EXERCISE BRIEF:
Set down each entry as it stands. Skip the pictures.

--- DATA FOR REVIEW Enclosed Below ---

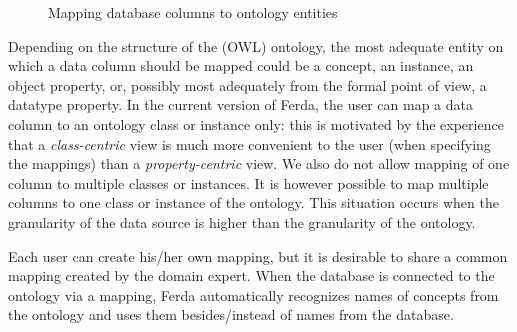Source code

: \begin{figure}[ht]
\centering
\mbox{}
\caption{Mapping database columns to ontology entities}
\label{fig:Mapping}
\end{figure}

Depending on the structure of the (OWL) ontology, the most adequate entity on which a data column should be mapped could be a concept, an instance, an object property, or, possibly most adequately from the formal point of view, a datatype property.
In the current version of Ferda, the user can map a data column to an ontology class or instance only: this is motivated by the experience that a \emph{class-centric} view is much more convenient to the user (when specifying the mappings) than a \emph{property-centric} view. 
We also do not allow mapping of one column to multiple classes or instances. 
It is however possible to map multiple columns to one class or instance of the ontology. 
This situation occurs when the granularity of the data source is higher than the granularity of the ontology.

Each user can create his/her own mapping, but it is desirable to share a common mapping created by the domain expert. 
When the database is connected to the ontology via a mapping, Ferda automatically recognizes names of concepts from the ontology and uses them besides/instead of names from the database.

--- End of Enclosed DATA FOR REVIEW ---

WRITTEN ANSWER:
Source code

: \begin{figure}[ht]
\centering
\mbox{}
\caption{Mapping database columns to ontology entities}
\label{fig:Mapping}
\end{figure}

Depending on the structure of the (OWL) ontology, the most adequate entity on which a data column should be mapped could be a concept, an instance, an object property, or, possibly most adequately from the formal point of view, a datatype property.
In the current version of Ferda, the user can map a data column to an ontology class or instance only: this is motivated by the experience that a \emph{class-centric} view is much more convenient to the user (when specifying the mappings) than a \emph{property-centric} view. 
We also do not allow mapping of one column to multiple classes or instances. 
It is however possible to map multiple columns to one class or instance of the ontology. 
This situation occurs when the granularity of the data source is higher than the granularity of the ontology.

Each user can create his/her own mapping, but it is desirable to share a common mapping created by the domain expert. 
When the database is connected to the ontology via a mapping, Ferda automatically recognizes names of concepts from the ontology and uses them besides/instead of names from the database.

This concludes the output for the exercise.